Ken Gaillot <[email protected]> wrote:
On 11/03/2016 02:37 PM, Adam Spiers wrote:
Hi again Ken,
Sorry for the delayed reply, caused by Barcelona amongst other things ...
Hmm, seems I have to apologise for yet another delayed reply :-( I'm
deliberately not trimming the context, so everyone can refresh their
memory of this old thread!
Ken Gaillot <[email protected]> wrote:
On 10/21/2016 07:40 PM, Adam Spiers wrote:
Ken Gaillot <[email protected]> wrote:
On 09/26/2016 09:15 AM, Adam Spiers wrote:
For example, could Pacemaker be extended to allow hybrid resources,
where some actions (such as start, stop, status) are handled by (say)

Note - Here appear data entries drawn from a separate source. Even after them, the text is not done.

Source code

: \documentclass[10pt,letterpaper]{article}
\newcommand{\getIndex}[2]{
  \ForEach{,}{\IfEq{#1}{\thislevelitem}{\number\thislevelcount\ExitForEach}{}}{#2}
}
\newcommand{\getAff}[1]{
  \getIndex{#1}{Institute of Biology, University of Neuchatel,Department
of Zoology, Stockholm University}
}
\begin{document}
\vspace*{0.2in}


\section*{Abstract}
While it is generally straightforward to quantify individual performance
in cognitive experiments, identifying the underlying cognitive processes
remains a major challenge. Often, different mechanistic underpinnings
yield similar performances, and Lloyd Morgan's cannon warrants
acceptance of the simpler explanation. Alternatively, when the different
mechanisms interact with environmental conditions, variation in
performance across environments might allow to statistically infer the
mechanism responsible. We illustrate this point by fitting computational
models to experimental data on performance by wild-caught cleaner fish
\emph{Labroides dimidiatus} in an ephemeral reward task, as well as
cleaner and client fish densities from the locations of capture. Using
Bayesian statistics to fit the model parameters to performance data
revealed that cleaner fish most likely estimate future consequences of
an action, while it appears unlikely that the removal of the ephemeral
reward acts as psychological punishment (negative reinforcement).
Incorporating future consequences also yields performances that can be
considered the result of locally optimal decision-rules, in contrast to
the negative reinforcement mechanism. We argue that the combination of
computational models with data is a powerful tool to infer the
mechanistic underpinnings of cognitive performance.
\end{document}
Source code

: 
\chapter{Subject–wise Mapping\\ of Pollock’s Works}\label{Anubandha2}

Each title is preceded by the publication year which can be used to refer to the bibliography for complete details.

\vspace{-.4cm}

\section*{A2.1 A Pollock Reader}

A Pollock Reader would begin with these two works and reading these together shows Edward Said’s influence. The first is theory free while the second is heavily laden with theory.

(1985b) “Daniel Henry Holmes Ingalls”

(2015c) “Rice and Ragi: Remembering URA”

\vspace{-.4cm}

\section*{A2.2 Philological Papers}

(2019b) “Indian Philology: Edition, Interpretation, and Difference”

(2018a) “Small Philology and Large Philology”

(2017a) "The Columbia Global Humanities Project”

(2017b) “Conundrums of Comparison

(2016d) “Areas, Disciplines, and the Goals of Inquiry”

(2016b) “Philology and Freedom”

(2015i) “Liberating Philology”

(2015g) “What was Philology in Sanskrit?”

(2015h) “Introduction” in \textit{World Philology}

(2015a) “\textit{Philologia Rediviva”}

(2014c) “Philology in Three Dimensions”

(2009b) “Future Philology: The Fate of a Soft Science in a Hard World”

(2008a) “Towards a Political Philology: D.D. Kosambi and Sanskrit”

the systemd backend, and other actions (such as monitor) are handled
by (say) the OCF backend? Then we could cleanly rely on dbus for
collaborating with systemd, whilst adding arbitrarily complex
monitoring via OCF RAs. That would have several advantages:
1. Get rid of grotesque layering violations and maintenance boundaries
where the OCF RA duplicates knowledge of all kinds of things which
are distribution-specific, e.g.:
https://github.com/ClusterLabs/resource-agents/blob/master/heartbeat/apache#L56
A simplified agent will likely still need distro-specific intelligence
to do even a limited subset of actions, so I'm not sure there's a gain
there.
What distro-specific intelligence would it need? If the OCF RA was
only responsible for monitoring, it wouldn't need to know a lot of the
things which are only required for starting / stopping the service and
checking whether it's running, e.g.:
- Name of the daemon executable
- uid/gid it should be started as
- Daemon CLI arguments
- Location of pid file
In contrast, an OCF RA only responsible for monitoring would only need
to know how to talk to the service, which is not typically
distro-specific; in the REST API case, it only needs to know the endpoint
URL, which would be configured via Pacemaker resource parameters anyway.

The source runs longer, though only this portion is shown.